Just as important is trust. A yard or supplier needs to feel that the work is in good hands. That there is less chasing, less re-explaining, and less unnecessary complexity. Engineering should not add friction. It should help create clarity.

A large part of HOFF’s value lies there. When a client feels that the work is under control, that the team is thinking along, and that things do not need to be explained over and over again, it creates room to keep moving. That is when collaboration becomes real support. In the end, a ship is built together.

Which question is not being asked often enough in the sector today, even though it is essential for the future?

An important question for the sector is how to maintain the highest level of quality while still allowing every discipline and stakeholder to contribute effectively within increasingly complex projects.

A yacht is never built by one discipline alone. The final result comes from the interaction between design, engineering, production, suppliers, and project coordination. That is why clear roles matter, assumptions need to be made explicit, and technical decisions cannot be made in isolation. A great deal of project risk emerges precisely where that overall coherence remains implicit.

As Lars sees it, quality starts not only with technical execution, but also with how people work together. When the overall structure is organized properly, problems are less likely to surface only when the room to respond has already narrowed.

How do you experience the collaboration with Deal?

HOFF has been a network partner of Deal since late last year and sees the collaboration as a valuable one. What stands out in particular is the accessible way Deal creates connections across the maritime sector.

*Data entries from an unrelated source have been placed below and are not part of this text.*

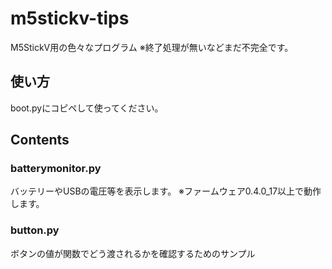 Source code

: # m5stickv-tips
M5StickV用の色々なプログラム
※終了処理が無いなどまだ不完全です。

## 使い方
boot.pyにコピペして使ってください。

## Contents

### batterymonitor.py
バッテリーやUSBの電圧等を表示します。
※ファームウェア0.4.0_17以上で動作します。

### button.py
ボタンの値が関数でどう渡されるかを確認するためのサンプル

Through the network, HOFF comes into contact with professionals and companies that might otherwise be harder to reach through the usual channels. That makes the partnership valuable not only in terms of relationship building, but also in terms of knowledge exchange and sector insight. The maritime industry remains a sector where cooperation, specialist expertise, and mutual understanding carry real weight. A network that helps strengthen those connections in a practical and approachable way makes a meaningful contribution.